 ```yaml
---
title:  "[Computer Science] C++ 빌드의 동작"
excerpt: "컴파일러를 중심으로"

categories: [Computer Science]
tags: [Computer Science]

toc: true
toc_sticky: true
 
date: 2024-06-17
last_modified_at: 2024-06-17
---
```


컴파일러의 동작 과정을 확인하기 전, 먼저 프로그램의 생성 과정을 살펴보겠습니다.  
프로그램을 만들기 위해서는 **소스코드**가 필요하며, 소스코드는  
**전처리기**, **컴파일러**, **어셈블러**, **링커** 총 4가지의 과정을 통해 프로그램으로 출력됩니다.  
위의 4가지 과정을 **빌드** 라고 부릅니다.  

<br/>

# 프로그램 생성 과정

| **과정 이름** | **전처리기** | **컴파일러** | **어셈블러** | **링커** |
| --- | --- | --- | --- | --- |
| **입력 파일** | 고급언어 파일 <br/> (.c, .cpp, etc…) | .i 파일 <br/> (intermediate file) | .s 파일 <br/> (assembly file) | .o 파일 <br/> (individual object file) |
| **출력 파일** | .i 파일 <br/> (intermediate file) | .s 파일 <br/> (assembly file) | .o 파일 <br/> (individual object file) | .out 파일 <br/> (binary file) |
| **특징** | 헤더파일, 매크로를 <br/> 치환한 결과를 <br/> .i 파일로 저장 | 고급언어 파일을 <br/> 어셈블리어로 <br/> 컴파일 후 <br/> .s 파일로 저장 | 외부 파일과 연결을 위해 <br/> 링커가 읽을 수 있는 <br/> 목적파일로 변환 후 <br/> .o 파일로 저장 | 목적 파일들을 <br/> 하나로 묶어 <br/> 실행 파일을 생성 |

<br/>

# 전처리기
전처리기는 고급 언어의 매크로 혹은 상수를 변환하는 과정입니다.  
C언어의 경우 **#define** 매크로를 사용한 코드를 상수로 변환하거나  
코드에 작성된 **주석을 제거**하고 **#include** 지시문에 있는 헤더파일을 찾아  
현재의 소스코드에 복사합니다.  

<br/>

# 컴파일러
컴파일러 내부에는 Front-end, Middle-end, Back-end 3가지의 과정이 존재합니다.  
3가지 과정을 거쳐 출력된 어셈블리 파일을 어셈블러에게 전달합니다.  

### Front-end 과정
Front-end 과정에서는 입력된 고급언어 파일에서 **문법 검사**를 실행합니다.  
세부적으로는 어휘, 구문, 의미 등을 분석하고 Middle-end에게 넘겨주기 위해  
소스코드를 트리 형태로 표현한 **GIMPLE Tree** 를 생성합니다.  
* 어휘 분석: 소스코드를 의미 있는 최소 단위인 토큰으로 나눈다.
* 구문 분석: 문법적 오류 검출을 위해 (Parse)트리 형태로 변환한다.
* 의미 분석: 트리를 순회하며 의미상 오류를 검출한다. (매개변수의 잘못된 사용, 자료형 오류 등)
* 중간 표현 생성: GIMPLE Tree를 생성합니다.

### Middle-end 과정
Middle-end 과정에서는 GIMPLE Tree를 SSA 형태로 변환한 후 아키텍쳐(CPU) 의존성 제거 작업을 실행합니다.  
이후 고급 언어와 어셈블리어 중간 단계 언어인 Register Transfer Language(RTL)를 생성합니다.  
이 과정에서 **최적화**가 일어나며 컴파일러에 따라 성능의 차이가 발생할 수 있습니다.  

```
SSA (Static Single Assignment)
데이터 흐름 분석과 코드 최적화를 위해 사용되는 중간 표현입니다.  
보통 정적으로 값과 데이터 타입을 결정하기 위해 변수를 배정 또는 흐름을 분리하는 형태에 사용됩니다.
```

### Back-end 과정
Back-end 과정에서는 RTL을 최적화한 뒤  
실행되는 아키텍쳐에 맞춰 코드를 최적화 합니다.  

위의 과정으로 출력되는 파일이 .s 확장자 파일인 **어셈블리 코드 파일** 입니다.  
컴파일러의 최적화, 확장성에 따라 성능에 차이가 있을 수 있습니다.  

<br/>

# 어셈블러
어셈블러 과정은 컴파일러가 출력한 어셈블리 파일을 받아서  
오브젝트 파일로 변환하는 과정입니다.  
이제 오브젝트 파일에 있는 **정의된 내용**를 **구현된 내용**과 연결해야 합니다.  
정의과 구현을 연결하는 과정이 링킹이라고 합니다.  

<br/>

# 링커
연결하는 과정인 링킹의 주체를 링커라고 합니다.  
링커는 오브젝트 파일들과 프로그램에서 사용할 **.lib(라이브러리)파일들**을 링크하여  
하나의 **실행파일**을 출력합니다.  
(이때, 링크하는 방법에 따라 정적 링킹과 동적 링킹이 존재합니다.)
+===+
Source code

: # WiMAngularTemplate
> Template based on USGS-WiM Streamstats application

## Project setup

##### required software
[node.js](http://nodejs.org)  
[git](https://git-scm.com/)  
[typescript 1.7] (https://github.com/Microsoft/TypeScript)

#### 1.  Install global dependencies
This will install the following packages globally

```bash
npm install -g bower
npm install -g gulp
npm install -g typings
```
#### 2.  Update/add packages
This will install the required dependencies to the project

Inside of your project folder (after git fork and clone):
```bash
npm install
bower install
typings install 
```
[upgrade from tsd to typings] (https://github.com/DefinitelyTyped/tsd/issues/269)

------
+===+
◆ WHAT TO PRODUCE ◆
Retype exactly, and only, the lines above from the one where "전처리기는 고급 언어의 매크로 혹은 상수를 변환하는 과정입니다." occurs up to and including the one where "이제 오브젝트 파일에" occurs.

◆ RESPONSE AREA ◆
전처리기는 고급 언어의 매크로 혹은 상수를 변환하는 과정입니다.  
C언어의 경우 **#define** 매크로를 사용한 코드를 상수로 변환하거나  
코드에 작성된 **주석을 제거**하고 **#include** 지시문에 있는 헤더파일을 찾아  
현재의 소스코드에 복사합니다.  

<br/>

# 컴파일러
컴파일러 내부에는 Front-end, Middle-end, Back-end 3가지의 과정이 존재합니다.  
3가지 과정을 거쳐 출력된 어셈블리 파일을 어셈블러에게 전달합니다.  

### Front-end 과정
Front-end 과정에서는 입력된 고급언어 파일에서 **문법 검사**를 실행합니다.  
세부적으로는 어휘, 구문, 의미 등을 분석하고 Middle-end에게 넘겨주기 위해  
소스코드를 트리 형태로 표현한 **GIMPLE Tree** 를 생성합니다.  
* 어휘 분석: 소스코드를 의미 있는 최소 단위인 토큰으로 나눈다.
* 구문 분석: 문법적 오류 검출을 위해 (Parse)트리 형태로 변환한다.
* 의미 분석: 트리를 순회하며 의미상 오류를 검출한다. (매개변수의 잘못된 사용, 자료형 오류 등)
* 중간 표현 생성: GIMPLE Tree를 생성합니다.

### Middle-end 과정
Middle-end 과정에서는 GIMPLE Tree를 SSA 형태로 변환한 후 아키텍쳐(CPU) 의존성 제거 작업을 실행합니다.  
이후 고급 언어와 어셈블리어 중간 단계 언어인 Register Transfer Language(RTL)를 생성합니다.  
이 과정에서 **최적화**가 일어나며 컴파일러에 따라 성능의 차이가 발생할 수 있습니다.  

```
SSA (Static Single Assignment)
데이터 흐름 분석과 코드 최적화를 위해 사용되는 중간 표현입니다.  
보통 정적으로 값과 데이터 타입을 결정하기 위해 변수를 배정 또는 흐름을 분리하는 형태에 사용됩니다.
```

### Back-end 과정
Back-end 과정에서는 RTL을 최적화한 뒤  
실행되는 아키텍쳐에 맞춰 코드를 최적화 합니다.  

위의 과정으로 출력되는 파일이 .s 확장자 파일인 **어셈블리 코드 파일** 입니다.  
컴파일러의 최적화, 확장성에 따라 성능에 차이가 있을 수 있습니다.  

<br/>

# 어셈블러
어셈블러 과정은 컴파일러가 출력한 어셈블리 파일을 받아서  
오브젝트 파일로 변환하는 과정입니다.  
이제 오브젝트 파일에 있는 **정의된 내용**를 **구현된 내용**과 연결해야 합니다.  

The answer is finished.